Il n’est pas toujours aisé de transférer la maison familiale à ses enfants au moment du décès. De nombreux problèmes sont à résoudre. «Mieux vaut se pencher sur la question dès 50 ans (ou avant selon les circonstances) et définir ses désirs au sein d’un testament», observe Arnaud Cywie, avocat auprès de Borel & Barbey, à Genève.

La question du transfert d’un immeuble est rendue compliquée par le vieillissement démographique. «De plus en plus souvent, le propriétaire est âgé de 90 ans et lègue sa maison à des enfants de 60 à 70 ans, lesquels n’ont guère envie de quitter leur lieu de résidence actuel», constate Andreas Sorge, responsable commercial auprès de Swiss Life Immopulse. Dans cette situation, la maison familiale a une valeur émotionnelle, ce qui, à son avis, crée quantité de problèmes. Les enfants ont eux-mêmes des points de vue différents à l’égard de la maison, les uns une approche financière, les autres affective. Mieux vaut donc préparer ce transfert de propriété au préalable.

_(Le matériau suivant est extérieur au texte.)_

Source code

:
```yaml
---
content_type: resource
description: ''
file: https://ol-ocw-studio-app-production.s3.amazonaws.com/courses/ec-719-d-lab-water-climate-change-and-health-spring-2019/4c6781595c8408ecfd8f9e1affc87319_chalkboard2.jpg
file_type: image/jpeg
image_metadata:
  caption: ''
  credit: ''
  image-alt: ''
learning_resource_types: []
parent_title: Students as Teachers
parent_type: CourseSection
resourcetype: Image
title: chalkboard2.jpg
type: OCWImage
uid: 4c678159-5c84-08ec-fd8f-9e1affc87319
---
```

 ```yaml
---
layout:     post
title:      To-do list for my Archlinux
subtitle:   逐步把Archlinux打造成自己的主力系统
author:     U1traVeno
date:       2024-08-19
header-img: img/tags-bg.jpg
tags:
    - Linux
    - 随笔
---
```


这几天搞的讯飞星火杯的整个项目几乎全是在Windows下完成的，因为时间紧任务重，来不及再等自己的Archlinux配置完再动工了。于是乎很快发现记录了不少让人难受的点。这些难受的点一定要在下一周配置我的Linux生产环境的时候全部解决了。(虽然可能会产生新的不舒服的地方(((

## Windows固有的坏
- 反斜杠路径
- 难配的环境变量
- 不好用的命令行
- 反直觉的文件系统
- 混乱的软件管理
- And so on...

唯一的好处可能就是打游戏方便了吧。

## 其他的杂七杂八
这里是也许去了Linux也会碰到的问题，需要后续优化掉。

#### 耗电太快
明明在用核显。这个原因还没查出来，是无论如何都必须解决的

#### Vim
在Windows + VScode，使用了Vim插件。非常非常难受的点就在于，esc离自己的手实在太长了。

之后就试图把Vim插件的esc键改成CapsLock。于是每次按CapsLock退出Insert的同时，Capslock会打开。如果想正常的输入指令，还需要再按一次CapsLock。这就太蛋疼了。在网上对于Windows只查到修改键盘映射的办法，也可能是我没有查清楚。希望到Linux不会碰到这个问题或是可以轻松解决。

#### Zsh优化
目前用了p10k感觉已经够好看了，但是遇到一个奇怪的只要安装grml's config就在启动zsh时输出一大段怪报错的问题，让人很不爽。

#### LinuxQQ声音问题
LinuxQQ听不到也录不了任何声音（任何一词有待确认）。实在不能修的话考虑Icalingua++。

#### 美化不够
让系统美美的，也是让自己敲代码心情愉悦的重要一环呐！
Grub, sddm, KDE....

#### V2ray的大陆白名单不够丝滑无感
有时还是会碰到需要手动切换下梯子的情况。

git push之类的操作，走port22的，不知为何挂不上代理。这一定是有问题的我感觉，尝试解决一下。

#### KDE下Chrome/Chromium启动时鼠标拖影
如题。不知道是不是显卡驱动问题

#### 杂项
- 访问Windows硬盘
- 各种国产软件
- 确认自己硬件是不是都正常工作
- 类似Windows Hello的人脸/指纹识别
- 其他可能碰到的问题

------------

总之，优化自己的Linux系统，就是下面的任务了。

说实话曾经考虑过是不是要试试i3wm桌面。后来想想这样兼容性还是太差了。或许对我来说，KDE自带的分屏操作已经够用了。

Différences fiscales entre Genève et Vaud

Les pratiques sont en outre différentes d’un canton à l’autre. Il n’y a pas de droit sur la transmission en ligne directe à Genève, sauf pour les personnes au bénéfice d’un forfait fiscal, lesquelles doivent s’acquitter d’une taxe (maximum) de 6%. A l’inverse dans le canton de Vaud, le taux des droits de succession (maximum) est compris entre 3,5% et 7% en ligne directe descendante, et le taux est réduit de moitié pour les forfaitaires, fait valoir l’avocat genevois. «Pour l’ensemble du pays, il n’existe pas de tableau permettent d’offrir une totale transparence sur les droits de succession, de mutation, de donation et les impôts sur les gains immobiliers. En outre, les usages locaux sont partout différents», indique Andreas Sorge.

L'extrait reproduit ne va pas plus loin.